What astonishing disregard for Lenin’s views. They are quoting “’Ultraleftism’: an Infantile Disorder”, which most people remember as a qualified endorsement of voting for Labour Party candidates (even if the qualification is along the lines of supporting them like a rope supports a hanging man.) So, if you are enthusiastic about Jeremy Corbyn and view Bernie Sanders as the American Corbyn, why not? Maybe it fudges over important theoretical questions to liken the Democrats to Labour but let’s put that aside momentarily. It is far more important to take another look at what Lenin actually said.

He is mostly trying to wean young CP leaders off of the ultraleftism that sounds a lot like the “yay, revolution” straw man Usmani and Kilpatrick were tilting at, especially Sylvia Pankhurst who wrote “The Communist Party must not compromise. . . . The Communist Party must keep its doctrine pure, and its independence of reformism inviolate, its mission is to lead the way, without stopping or turning, by the direct road to the communist revolution.”

Lenin’s advice to Pankhurst and other impatient young revolutionaries is not anything like that of Usmani and Kilpatrick’s despite their predictable exploitation of a stance that mimics his like a funhouse mirror. There is nothing about becoming the leftwing of the Labour Party or that would sanction what DSA is doing today running as Democrats and stumping for Bernie Sanders’s next bid for President.

In my opinion, the British Communists should unite their four parties and groups (all very weak, and some of them very, very weak) into a single Communist Party on the basis of the principles of the Third International and of obligatory participation in parliament. The Communist Party should propose the following “compromise” election agreement to the Hendersons and Snowdens: let us jointly fight against the alliance between Lloyd George and the Conservatives; let us share parliamentary seats in proportion to the number of workers’ votes polled for the Labour Party and for the Communist Party (not in elections, but in a special ballot), and let us retain complete freedom of agitation, propaganda and political activity. Of course, without this latter condition, we cannot agree to a bloc, for that would be treachery; the British Communists must demand and get complete freedom to expose the Hendersons and the Snowdens in the same way as (for fifteen years—1903–17) the Russian Bolsheviks demanded and got it in respect of the Russian Hendersons and Snowdens, i.e., the Mensheviks.

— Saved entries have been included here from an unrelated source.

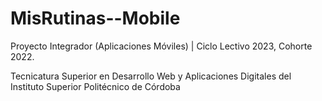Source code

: # MisRutinas--Mobile

Proyecto Integrador (Aplicaciones Móviles) | Ciclo Lectivo 2023, Cohorte 2022.

Tecnicatura Superior en Desarrollo Web y Aplicaciones Digitales del Instituto Superior Politécnico de Córdoba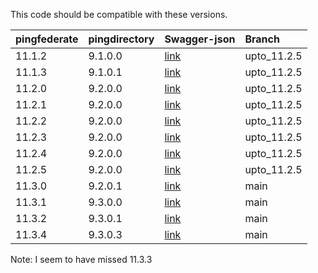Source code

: This code should be compatible with these versions.   

| pingfederate | pingdirectory  | Swagger-json | Branch       |    
| :----------- | :------------- | :----------- | :------------|   
| 11.1.2       | 9.1.0.0        | [link](11.1.2/swagger.json)   | upto_11.2.5  |  
| 11.1.3       | 9.1.0.1        | [link](11.1.3/swagger.json)   | upto_11.2.5  |   
| 11.2.0       | 9.2.0.0        | [link](11.2.0/swagger.json)   | upto_11.2.5  |   
| 11.2.1       | 9.2.0.0        | [link](11.2.1/swagger.json)   | upto_11.2.5  | 
| 11.2.2       | 9.2.0.0        | [link](11.2.2/swagger.json)   | upto_11.2.5  |   
| 11.2.3       | 9.2.0.0        | [link](11.2.3/swagger.json)   | upto_11.2.5  |  
| 11.2.4       | 9.2.0.0        | [link](11.2.4/swagger.json)   | upto_11.2.5  |  
| 11.2.5       | 9.2.0.0        | [link](11.2.5/swagger.json)   | upto_11.2.5  |   
| 11.3.0       | 9.2.0.1        | [link](11.3.0/swagger.json)   | main         |  
| 11.3.1       | 9.3.0.0        | [link](11.3.1/swagger.json)   | main         |   
| 11.3.2       | 9.3.0.1        | [link](11.3.2/swagger.json)   | main         | 
| 11.3.4       | 9.3.0.3        | [link](11.3.4/swagger.json)   | main         |   



Note: I seem to have missed 11.3.3

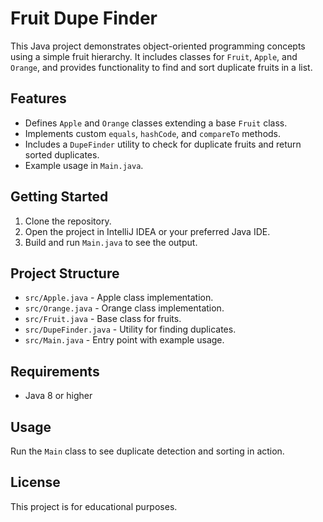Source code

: # Fruit Dupe Finder

This Java project demonstrates object-oriented programming concepts using a simple fruit hierarchy. It includes classes for `Fruit`, `Apple`, and `Orange`, and provides functionality to find and sort duplicate fruits in a list.

## Features

- Defines `Apple` and `Orange` classes extending a base `Fruit` class.
- Implements custom `equals`, `hashCode`, and `compareTo` methods.
- Includes a `DupeFinder` utility to check for duplicate fruits and return sorted duplicates.
- Example usage in `Main.java`.

## Getting Started

1. Clone the repository.
2. Open the project in IntelliJ IDEA or your preferred Java IDE.
3. Build and run `Main.java` to see the output.

## Project Structure

- `src/Apple.java` - Apple class implementation.
- `src/Orange.java` - Orange class implementation.
- `src/Fruit.java` - Base class for fruits.
- `src/DupeFinder.java` - Utility for finding duplicates.
- `src/Main.java` - Entry point with example usage.

## Requirements

- Java 8 or higher

## Usage

Run the `Main` class to see duplicate detection and sorting in action.

## License

This project is for educational purposes.
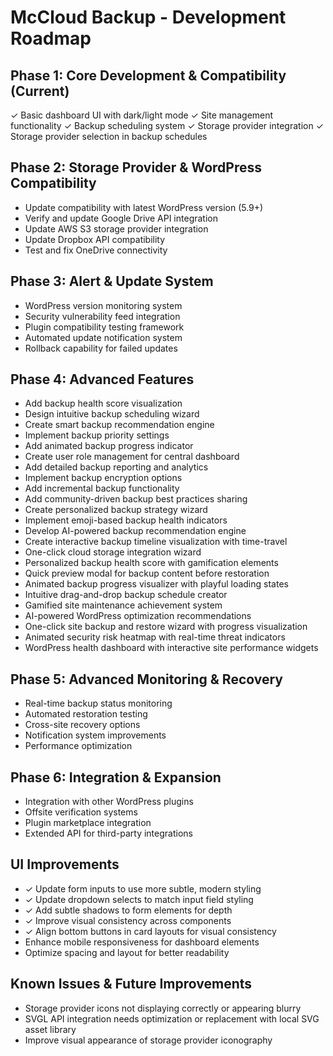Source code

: # McCloud Backup - Development Roadmap

## Phase 1: Core Development & Compatibility (Current)
✓ Basic dashboard UI with dark/light mode
✓ Site management functionality
✓ Backup scheduling system
✓ Storage provider integration
✓ Storage provider selection in backup schedules

## Phase 2: Storage Provider & WordPress Compatibility
- Update compatibility with latest WordPress version (5.9+)
- Verify and update Google Drive API integration
- Update AWS S3 storage provider integration
- Update Dropbox API compatibility
- Test and fix OneDrive connectivity

## Phase 3: Alert & Update System
- WordPress version monitoring system
- Security vulnerability feed integration
- Plugin compatibility testing framework
- Automated update notification system
- Rollback capability for failed updates

## Phase 4: Advanced Features
- Add backup health score visualization
- Design intuitive backup scheduling wizard
- Create smart backup recommendation engine
- Implement backup priority settings
- Add animated backup progress indicator
- Create user role management for central dashboard
- Add detailed backup reporting and analytics
- Implement backup encryption options
- Add incremental backup functionality
- Add community-driven backup best practices sharing
- Create personalized backup strategy wizard
- Implement emoji-based backup health indicators
- Develop AI-powered backup recommendation engine
- Create interactive backup timeline visualization with time-travel
- One-click cloud storage integration wizard
- Personalized backup health score with gamification elements
- Quick preview modal for backup content before restoration
- Animated backup progress visualizer with playful loading states
- Intuitive drag-and-drop backup schedule creator
- Gamified site maintenance achievement system
- AI-powered WordPress optimization recommendations
- One-click site backup and restore wizard with progress visualization
- Animated security risk heatmap with real-time threat indicators
- WordPress health dashboard with interactive site performance widgets

## Phase 5: Advanced Monitoring & Recovery
- Real-time backup status monitoring
- Automated restoration testing
- Cross-site recovery options
- Notification system improvements
- Performance optimization

## Phase 6: Integration & Expansion
- Integration with other WordPress plugins
- Offsite verification systems
- Plugin marketplace integration
- Extended API for third-party integrations

## UI Improvements
- ✓ Update form inputs to use more subtle, modern styling
- ✓ Update dropdown selects to match input field styling
- ✓ Add subtle shadows to form elements for depth
- ✓ Improve visual consistency across components
- ✓ Align bottom buttons in card layouts for visual consistency
- Enhance mobile responsiveness for dashboard elements
- Optimize spacing and layout for better readability

## Known Issues & Future Improvements
- Storage provider icons not displaying correctly or appearing blurry
- SVGL API integration needs optimization or replacement with local SVG asset library
- Improve visual appearance of storage provider iconography
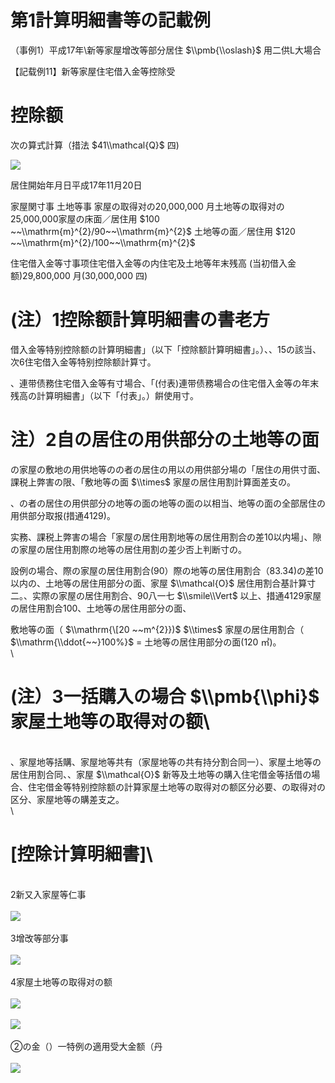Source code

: # 第1計算明細書等の記載例

（事例1）平成17年\\新等家屋增改等部分居住 $\\pmb{\\oslash}$ 用二供L大場合

【記载例11】新等家屋住宅借入金等控除受

# 控除额

次の算式計算（措法 $41\\mathcal{Q}$ 四)

![](https://www.nta.go.jp/tmp/52520c5c-abba-4ade-a942-65122c214fcb/images/81239e087fa7cab49092dda600ba65b09bcfb83f9f53dce1ab38d2fb68acd390.jpg)

居住開始年月日平成17年11月20日

家屋関寸事 土地等事 家屋の取得对の20,000,000 月土地等の取得对の25,000,000家屋の床面／居住用 $100 ~~\\mathrm{m}^{2}/90~~\\mathrm{m}^{2}$ 土地等の面／居住用 $120 ~~\\mathrm{m}^{2}/100~~\\mathrm{m}^{2}$

住宅借入金等寸事项住宅借入金等の内住宅及土地等年末残高 (当初借入金额)29,800,000 月(30,000,000 四)

# (注）1控除额計算明細書の書老方

借入金等特别控除额の計算明細書」（以下「控除额計算明細書」。）、、15の該当、次6住宅借入金等特别控除额計算寸。

、連带债務住宅借入金等有寸場合、「(付表)連带债務場合の住宅借入金等の年末残高の計算明細書」（以下「付表」。）餠使用寸。

# 注）2自の居住の用供部分の土地等の面

の家屋の敷地の用供地等のの者の居住の用以の用供部分場の「居住の用供寸面、課税上弊害の限、「敷地等の面 $\\times$ 家屋の居住用割計算面差支の。

、の者の居住の用供部分の地等の面の地等の面の以相当、地等の面の全部居住の用供部分取报(措通4129)。

实務、課税上弊害の場合「家屋の居住用割地等の居住用割合の差10以内場」、隙の家屋の居住用割際の地等の居住用割の差少否上判断寸の。

設例の場合、際の家屋の居住用割合(90）際の地等の居住用割合（83.34)の差10以内の、土地等の居住用部分の面、家屋 $\\mathcal{O}$ 居住用割合基計算寸二。、实際の家屋の居住用割合、90八一七 $\\smile\\Vert$ 以上、措通4129家屋の居住用割合100、土地等の居住用部分の面、

敷地等の面（ $\\mathrm{\[20 ~~m^{2}})$ $\\times$ 家屋の居住用割合（ $\\mathrm{\\ddot{~~}100%}$ $=$ 土地等の居住用部分の面(120 ㎡)。\
\
# (注）3一括購入の場合 $\\pmb{\\phi}$ 家屋土地等の取得对の额\
\
、家屋地等括購、家屋地等共有（家屋地等の共有持分割合同一）、家屋土地等の居住用割合同、、家屋 $\\mathcal{O}$ 新等及土地等の購入住宅借金等括借の場合、住宅借金等特别控除额の計算家屋土地等の取得对の额区分必要、の取得对の区分、家屋地等の購差支之。\
\
# \[控除计算明細書\]\
\
2新又入家屋等仁事\
\
![](https://www.nta.go.jp/tmp/52520c5c-abba-4ade-a942-65122c214fcb/images/edf4314086b281f46d6da3b6678a9ce261b24bcead2c272b922433e6df574d34.jpg)\
\
3增改等部分事\
\
![](https://www.nta.go.jp/tmp/52520c5c-abba-4ade-a942-65122c214fcb/images/741f5598efa339882e831efbe68a511fafb9636bec23ec8d8f0915be9d105821.jpg)\
\
4家屋土地等の取得对の额\
\
![](https://www.nta.go.jp/tmp/52520c5c-abba-4ade-a942-65122c214fcb/images/abd7b8d62ad8f41adaebfc4486d72689b7d1d6431d74143512282b894cb5fc71.jpg)\
\
![](https://www.nta.go.jp/tmp/52520c5c-abba-4ade-a942-65122c214fcb/images/503eeaaeca8c18fef3a08cd4dc9e4049a6aa6673c317d62206a11546ae66659d.jpg)\
\
②の金（）一特例の適用受大金额（丹\
\
![](https://www.nta.go.jp/tmp/52520c5c-abba-4ade-a942-65122c214fcb/images/3246209b9600d3c968b32501af21185907bfa422b2ca9730066541ddd334220b.jpg)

I don’t mind particularly that Jacobin has decided to breathe new life into the Fabian Society, which evidently is more to their liking than Bolshevism. I suspect that most young people today are waiting with bated breath for the next big confrontation with capitalism as occurred during the Occupy movement and will have little interest in ringing doorbells for some Democrat, DSA member or not.
I only wish that if they are going to recruit V.I. Lenin to their sorry project, they’d at least respect what he actually wrote rather than jamming words into his mouth. He deserves better.